Saved data entries
_____
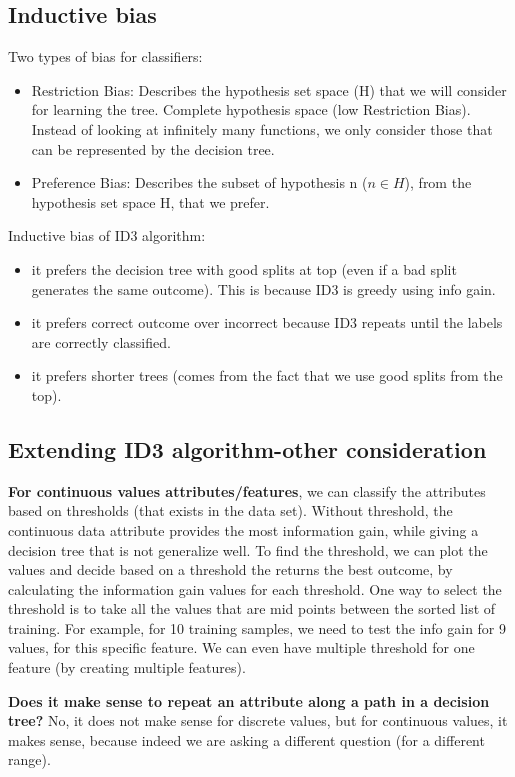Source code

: \documentclass[12pt]{report}
\begin{document}
\subsection{Inductive bias}
Two types of bias for classifiers:
\begin{itemize}
	\item Restriction Bias: Describes the hypothesis set space (H) that we will consider for learning the tree.
	Complete hypothesis space (low Restriction Bias). Instead of looking at infinitely many functions, we only consider those that can be represented by the decision tree.
	\item Preference Bias: Describes the subset of hypothesis n ($n \in H $), from the hypothesis set space H, that we prefer.
\end{itemize}

Inductive bias of ID3 algorithm:
\begin{itemize}
\item it prefers the decision tree with good splits at top (even if a bad split generates the same outcome). This is because ID3 is greedy using info gain.
\item it prefers correct outcome over incorrect because ID3 repeats until the labels are correctly classified.
\item it prefers shorter trees (comes from the fact that we use good splits from the top).
\end{itemize}

\subsection{Extending ID3 algorithm-other consideration}
\textbf{For continuous values attributes/features}, we can classify the attributes based on thresholds (that exists in the data set). Without threshold, the continuous data attribute provides the most information gain, while giving a decision tree that is not generalize well. To find the threshold, we can plot the values and decide based on a threshold the returns the best outcome, by calculating the information gain values for each threshold. One way to select the threshold is to take all the values that are mid points between the sorted list of training. For example, for 10 training samples, we need to test the info gain for 9 values, for this specific feature. We can even have multiple threshold for one feature (by creating multiple features).

\textbf{Does it make sense to repeat an attribute along a path in a decision tree?} No, it does not make sense for discrete values, but for continuous values, it makes sense, because indeed we are asking a different question (for a different range).
\end{document}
_____
Exercise aim: Repeat all the data as it stands, dropping any images it holds.

Finished task:
Source code

: \documentclass[12pt]{report}
\begin{document}
\subsection{Inductive bias}
Two types of bias for classifiers:
\begin{itemize}
	\item Restriction Bias: Describes the hypothesis set space (H) that we will consider for learning the tree.
	Complete hypothesis space (low Restriction Bias). Instead of looking at infinitely many functions, we only consider those that can be represented by the decision tree.
	\item Preference Bias: Describes the subset of hypothesis n ($n \in H $), from the hypothesis set space H, that we prefer.
\end{itemize}

Inductive bias of ID3 algorithm:
\begin{itemize}
\item it prefers the decision tree with good splits at top (even if a bad split generates the same outcome). This is because ID3 is greedy using info gain.
\item it prefers correct outcome over incorrect because ID3 repeats until the labels are correctly classified.
\item it prefers shorter trees (comes from the fact that we use good splits from the top).
\end{itemize}

\subsection{Extending ID3 algorithm-other consideration}
\textbf{For continuous values attributes/features}, we can classify the attributes based on thresholds (that exists in the data set). Without threshold, the continuous data attribute provides the most information gain, while giving a decision tree that is not generalize well. To find the threshold, we can plot the values and decide based on a threshold the returns the best outcome, by calculating the information gain values for each threshold. One way to select the threshold is to take all the values that are mid points between the sorted list of training. For example, for 10 training samples, we need to test the info gain for 9 values, for this specific feature. We can even have multiple threshold for one feature (by creating multiple features).

\textbf{Does it make sense to repeat an attribute along a path in a decision tree?} No, it does not make sense for discrete values, but for continuous values, it makes sense, because indeed we are asking a different question (for a different range).
\end{document}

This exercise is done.